If you encounter jeweler Loren Nicole Teetelli at work in her California studio, you may be hard-pressed to find her at first: instead, you might be distracted by the colorful paintings, taxidermy, and objects from her many travels and expeditions that adorn the space.
Then you may feel an ineffable pull toward a worn wooden table in the corner, cluttered with tools, where you’ll see Loren’s head bent in concentration over a pile of metal and stone. Look closely and you’ll be rewarded with a visual feast: glittering golden hills of hand-formed chains, each link painstakingly hammered. A constellation of carved gems waiting to be plucked and put in just the right setting. If that doesn’t distract you, well, reader, you’re in the wrong place.
Loren formally launched her eponymous jewelry line in 2016, but her passion for history and her insatiable curiosity began with a career as an archaeologist. While going on epic field expeditions, she also worked as a conservator at both the American Museum of Natural History and the Metropolitan Museum of Art, where Loren studied and cared for objects of historic significance. After years working in institutions where she was surrounded by precious jewels from eras past, she became intimately familiar with the curves and crevices of gold and stone worn by the people of ancient civilizations, and became interested in their origin stories.
So she sought out master jewelers and learned how to bead, wrap and curve gold to her will. Eventually Loren left the echoing museum halls to create jewelry full-time. Inspired by the timelessness of these incredible ancient designs — from Egyptian stone animal stone totems perched on golden rings to woven chains made by Greek goldsmiths — Loren uses the historic techniques she studied to create spiritual extensions of the past, with her own modern twist. Everything is made by her hand alone, without using electricity, just like master goldsmiths of eras past. (Though she did concede to an air-conditioner in the studio, something those ancient goldsmiths surely wouldn’t have turned down.)

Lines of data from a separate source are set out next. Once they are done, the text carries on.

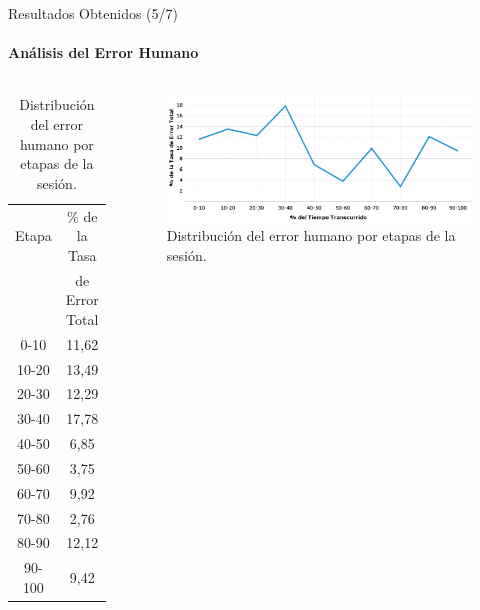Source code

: \begin{frame}{Resultados Obtenidos (5/7)}
\framesubtitle{An\'alisis del Error Humano}

\begin{columns}
\centering
\begin{table}
\tiny
\begin{tabular}{|c|c|}
\hline
    Etapa & \% de la Tasa \\ & de Error Total \\
    \hline
0-10  &  11,62 \\
10-20 &  13,49 \\
20-30 &  12,29 \\
30-40 &  17,78 \\
40-50 &  6,85 \\
50-60 &  3,75 \\
60-70 &  9,92 \\
70-80 &  2,76 \\
80-90 &  12,12 \\
90-100 & 9,42 \\
    \hline
\end{tabular}
\caption{Distribuci\'on del error humano por etapas de la sesi\'on.}
\label{sec:error-tiempo}
\end{table}
\begin{figure}
\centering
\includegraphics[width=1\linewidth]{./graphics/error_tiempo.png}
\caption{Distribuci\'on del error humano por etapas de la sesi\'on.}
\label{figure:gerror-tiempo}
\end{figure}
\end{columns}

\end{frame}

When she’s not eyeballing antiquities, Loren finds joy in the spare abstract art of Agnes Martin, the complicated elegance of the taxidermy pieces created by Dutch artists Darwin, Sinke, and van Tongeren, and the classic oeuvre of Julia Roberts. And though it’s easy to see the historic influence on her work, there’s also a simplicity, sophistication, and element of fun to Loren’s jewelry that can absolutely be chalked up to repeated viewings of the film Mystic Pizza.
There’s a special beauty to the bend of high karat gold, and in the right artist’s hands, it can be shaped to something approaching divinity. Loren’s studio is a portal to other eras, and she travels back in time to bring us beauty in the present.